PENSON v FORBES [2014] NZHC 2160 [8 September 2014]

At the time she was excluded, Ms Penson had no vested interest. As a discretionary beneficiary she also had no contingent interest. She had a mere expectation.1

[4] On the same day as she signed the deed of variation, Mrs Jack made her last will. By that will she directed the trustees of her estate to transfer the residuary estate to the trustees of the Trust. She also directed the trustees of her estate to divide the residuary estate equally between such of her three children (being the three who were named beneficiaries of the Trust) as survived her. By her will she also exercised her power of appointment to appoint two of her children (the first defendants) as trustees of the Trust in her place.

[5] On the same day, she forgave the debt which the Trust owed her on the

Trust’s 2006 purchase of Mrs Jack’s house property.

[6] Mrs Jack subsequently died (in 2012).

[7] The Trust sold the house property and made distributions for the benefit of the three children-beneficiaries and for grandchildren.

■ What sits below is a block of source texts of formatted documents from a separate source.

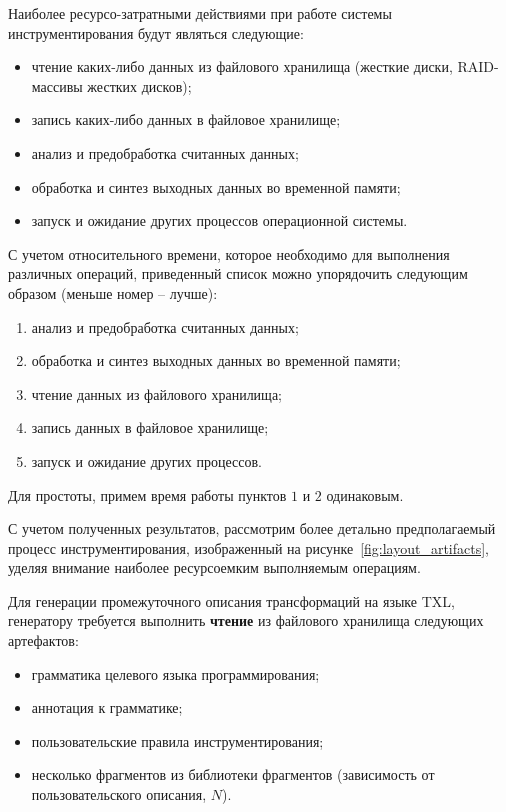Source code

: Наиболее ресурсо-затратными действиями при работе системы инструментирования будут являться следующие:
\begin{itemize}[noitemsep]
  \item чтение каких-либо данных из файлового хранилища (жесткие диски, RAID-массивы жестких дисков);
  \item запись каких-либо данных в файловое хранилище;
  \item анализ и предобработка считанных данных;
  \item обработка и синтез выходных данных во временной памяти;
  \item запуск и ожидание других процессов операционной системы.
\end{itemize}

С учетом относительного времени, которое необходимо для выполнения различных операций, приведенный список можно упорядочить следующим образом (меньше номер -- лучше):
\begin{enumerate}[noitemsep]
  \item анализ и предобработка считанных данных;
  \item обработка и синтез выходных данных во временной памяти;
  \item чтение данных из файлового хранилища;
  \item запись данных в файловое хранилище;
  \item запуск и ожидание других процессов.
\end{enumerate}

Для простоты, примем время работы пунктов $1$ и $2$ одинаковым.

С учетом полученных результатов, рассмотрим более детально предполагаемый процесс инструментирования, изображенный на рисунке~\ref{fig:layout_artifacts}, уделяя внимание наиболее ресурсоемким выполняемым операциям.

Для генерации промежуточного описания трансформаций на языке TXL, генератору требуется выполнить \textbf{чтение} из файлового хранилища следующих артефактов:
\begin{itemize}[noitemsep]
  \item грамматика целевого языка программирования;
  \item аннотация к грамматике;
  \item пользовательские правила инструментирования;
  \item несколько фрагментов из библиотеки фрагментов (зависимость от пользовательского описания, $N$).
\end{itemize}

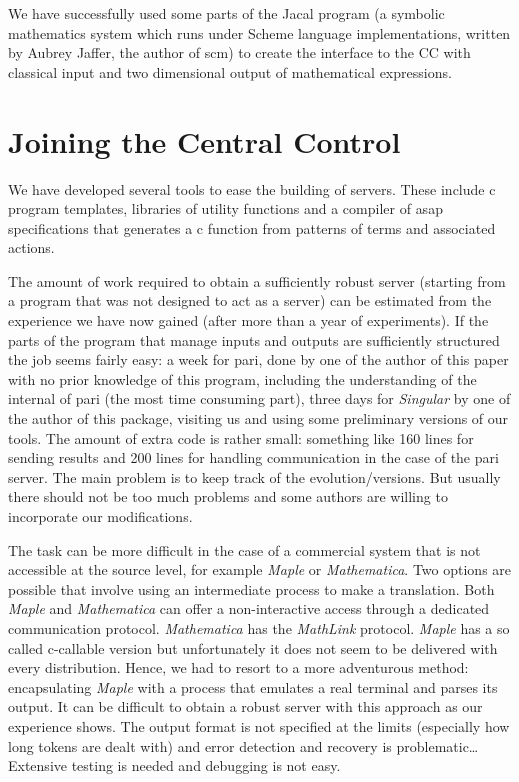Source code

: \documentclass {article}
\begin{document}
We have successfully used some parts of the {\sc Jacal} program
(a symbolic mathematics system which runs under Scheme language
implementations, written by Aubrey Jaffer, the author of {\sc scm}) to
create the interface to the CC with classical input and two
dimensional output of mathematical expressions.

\section{ Joining the Central Control }

We have developed several tools to ease the building of servers. 
These include {\sc c} program templates, libraries of utility functions and a
compiler of  {\sc asap} specifications that generates a {\sc c} function from
patterns of terms and associated actions.

The amount of work required to obtain a
sufficiently robust server (starting from a program that was not designed to
act as a server) can be estimated from the experience we have now gained 
(after more than a year of experiments). 
If the parts of the program that manage inputs and outputs are sufficiently
structured the job seems fairly easy: a week for {\sc pari}, done by
one of the author of this paper with no prior knowledge of this program,
including the understanding of the internal of {\sc pari} (the most
time consuming part),  
three days for {\sl Singular} by one of the author of this package, visiting
us and  using some preliminary versions of our tools. The amount of extra
code is 
rather small: something like 160 lines for sending results and 200 lines for 
handling communication in the case of the {\sc pari} server.
The main problem is to keep track of the evolution/versions. But usually
there should not be too much problems and some authors are willing to
incorporate our modifications.

The task can be more difficult in the case of a commercial system that is not
accessible at the source level, for example {\sl Maple} or {\sl Mathematica}.
Two options are possible that involve using an intermediate process to make a
translation. Both {\sl Maple} and {\sl Mathematica} can offer a
non-interactive access through a dedicated communication protocol. 
{\sl Mathematica} has the {\sl MathLink} protocol.
{\sl Maple} has a so called {\sc c}-callable version but unfortunately it
does not seem to be delivered with every distribution. Hence, we had to
resort to a more adventurous method: encapsulating {\sl Maple} with a process
that emulates a real terminal and parses its output.
It can be difficult to obtain a robust server with this approach as our
experience shows. The output format is not specified at the limits
(especially how long tokens are dealt with) and error detection and
recovery is problematic\ldots Extensive testing is needed and debugging is
not easy.
\end{document}
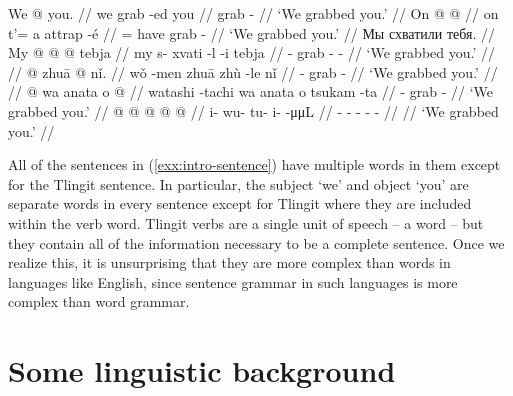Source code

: \pex\label{exx:intro-sentence}%
\a\label{ex:intro-sentence-english}%
%
\begingl
	\gla	We  @ {} you. //
	\glb	we grab -ed you //
	\glc	{} grab -  //
	\glft	‘We grabbed you.’
		//
\endgl
\a\label{ex:intro-sentence-french}%
%
\begingl
	\gla	On  @ {}  @ {} //
	\glb	on t’= a  attrap -é //
	\glc	{} = have grab - //
	\glft	‘We grabbed you.’
		//
\endgl
\a\label{ex:intro-sentence-russian}%
%
\begingl
	\glpreamble	Мы схватили тебя. //
	\gla	My  @ {} @ {} @ {} tebja //
	\glb	my s- xvati -l -i tebja //
	\glc	{} - grab - -  //
	\glft	‘We grabbed you.’
		//
\endgl
\a\label{ex:intro-sentence-mandarin}%
%
\begingl
	 //
	\gla	{} @ {} zhuā  @ {} nǐ. //
	\glb	wǒ -men zhuā zhù -le nǐ //
	\glc	{} - grab  -  //
	\glft	‘We grabbed you.’
		//
\endgl
\a\label{ex:intro-sentence-japanese}%
%
\begingl
	 //
	\gla	{} @ {} wa anata o  @ {} //
	\glb	watashi -tachi wa anata o tsukam -ta //
	\glc	{} -    grab - //
	\glft	‘We grabbed you.’
		//
\endgl
\a\label{ex:intro-sentence-tlingit}%
%
\begingl
	\gla	{} @ {} @ {} @ {} @ {} @ {} //
	\glb	i- wu- tu- i-  -μμL //
	\glc	{}- - - -  - //
	\gld	{} {} {} {} {} {} //
	\glft	‘We grabbed you.’
		//
\endgl
\xe

All of the sentences in (\ref{exx:intro-sentence}) have multiple words in them except for the Tlingit sentence. In particular, the subject ‘we’ and object ‘you’ are separate words in every sentence except for Tlingit where they are included within the verb word. Tlingit verbs are a single unit of speech – a word – but they contain all of the information necessary to be a complete sentence. Once we realize this, it is unsurprising that they are more complex than words in languages like English, since sentence grammar in such languages is more complex than word grammar.

\section{Some linguistic background}\label{sec:intro-ling}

[8] Ms Penson sues the current trustees.

[9] This judgment relates to the trustees’ application to strike out Ms Penson’s

claim.

Ms Penson’s four causes of action

[10] I summarise Ms Penson’s four causes of action in her Amended Statement of

Claim (the Statement of Claim):

(1) Breach of trust

Ms Penson alleges that Mrs Jack and the corporate trustee had a fiduciary duty which required them in relation to the power to exclude a beneficiary to:

• act honestly;

1 Foreman v Kingstone [2004] 1 NZLR 841 (HC) per Potter J at [48].

• act in good faith;

• not act capriciously;

• not act irrationally; and

• act even-handedly as between beneficiaries.

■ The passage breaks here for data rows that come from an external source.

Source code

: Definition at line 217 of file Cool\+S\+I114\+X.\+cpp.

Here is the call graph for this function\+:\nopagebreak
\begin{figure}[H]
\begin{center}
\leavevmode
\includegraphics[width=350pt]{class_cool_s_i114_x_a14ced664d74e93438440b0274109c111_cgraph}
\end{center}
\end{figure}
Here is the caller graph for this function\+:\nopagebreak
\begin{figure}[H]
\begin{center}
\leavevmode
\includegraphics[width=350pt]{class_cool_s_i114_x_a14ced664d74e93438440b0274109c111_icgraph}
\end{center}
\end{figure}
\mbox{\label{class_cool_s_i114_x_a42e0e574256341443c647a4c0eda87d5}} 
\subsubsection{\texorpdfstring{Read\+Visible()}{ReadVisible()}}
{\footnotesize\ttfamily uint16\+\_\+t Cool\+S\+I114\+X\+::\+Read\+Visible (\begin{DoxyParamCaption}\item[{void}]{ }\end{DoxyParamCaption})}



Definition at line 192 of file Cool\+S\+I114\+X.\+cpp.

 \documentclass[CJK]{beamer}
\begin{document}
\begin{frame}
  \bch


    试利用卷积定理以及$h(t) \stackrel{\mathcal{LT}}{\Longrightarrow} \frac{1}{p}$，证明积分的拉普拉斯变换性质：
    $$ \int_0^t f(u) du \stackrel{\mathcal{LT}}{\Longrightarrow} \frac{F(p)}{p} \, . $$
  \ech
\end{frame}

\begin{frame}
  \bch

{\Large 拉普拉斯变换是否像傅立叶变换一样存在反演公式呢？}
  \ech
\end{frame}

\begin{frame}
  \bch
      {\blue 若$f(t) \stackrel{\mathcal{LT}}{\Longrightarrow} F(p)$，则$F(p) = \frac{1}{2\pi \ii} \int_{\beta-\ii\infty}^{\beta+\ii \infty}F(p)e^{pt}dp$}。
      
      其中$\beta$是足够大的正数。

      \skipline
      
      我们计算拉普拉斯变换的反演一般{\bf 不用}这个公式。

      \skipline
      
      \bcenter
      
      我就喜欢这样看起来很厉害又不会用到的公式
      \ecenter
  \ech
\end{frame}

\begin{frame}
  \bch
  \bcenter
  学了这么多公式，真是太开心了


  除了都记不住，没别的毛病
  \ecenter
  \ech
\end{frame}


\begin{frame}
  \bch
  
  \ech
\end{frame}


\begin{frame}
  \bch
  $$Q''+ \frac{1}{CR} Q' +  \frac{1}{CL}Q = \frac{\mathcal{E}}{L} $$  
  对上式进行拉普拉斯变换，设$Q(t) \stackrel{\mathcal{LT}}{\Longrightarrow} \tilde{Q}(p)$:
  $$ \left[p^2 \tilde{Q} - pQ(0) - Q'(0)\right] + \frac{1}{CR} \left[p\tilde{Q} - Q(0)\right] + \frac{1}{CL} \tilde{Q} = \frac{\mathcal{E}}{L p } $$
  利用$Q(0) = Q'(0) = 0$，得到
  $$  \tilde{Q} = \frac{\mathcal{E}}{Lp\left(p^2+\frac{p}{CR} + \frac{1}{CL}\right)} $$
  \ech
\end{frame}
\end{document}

Ms Penson alleges that the decision to exclude her as beneficiary was made because of Mrs Jack’s personal dislike of Ms Penson and was in breach of fiduciary obligation. In the same cause of action but as what is effectively an alternative, Ms Penson says that the trustees had obligations not to put the interests of Mrs Jack as a trustee ahead of the interests of Ms Penson as beneficiary and to avoid any conflict of personal interest with a duty to Ms Penson as beneficiary. Ms Penson alleges that the trustees’ decision to exclude Ms Penson because of Mrs Jack’s personal dislike of her meant that the trustees put Mrs Jack’s interest as trustee ahead of Ms Penson’s interest as beneficiary.

(2) Fraud on the power

Ms Penson alleges that the decision to exclude her as a beneficiary was a fraud on the power to exclude because:

• there was no lawful justification for the decision; and

• the decision was made for an improper purpose. (3) Breach of trust

Ms Penson alleges that when the trustees made the decision to make distributions after Mrs Jack’s death the decision was in breach of trust because:

• the trustees failed to act even-handedly between all beneficiaries.

(4) Against the corporate trustee

The paragraphs referred to in the statement of claim as comprising the fourth cause of action are in fact in the nature of a prayer for damages against the corporate trustee, relying upon the same alleged breaches as pleaded earlier. Correctly analysed, there is not a separate fourth cause of action.

The issues for determination

[11] Ms Penson cannot successfully oppose this strike out application unless there is a tenable basis for her allegations as to breaches of duty or fraud on the power on the part of the defendants.

[12] The causes of action which call for some detailed consideration are the first and second causes of action. Mr More accepted in his oral submissions that the remaining causes of action fall away if the Court strikes out the first and second causes. As I have recorded, the so-called fourth cause of action is truly a prayer for damages and stands or falls with the earlier causes of action.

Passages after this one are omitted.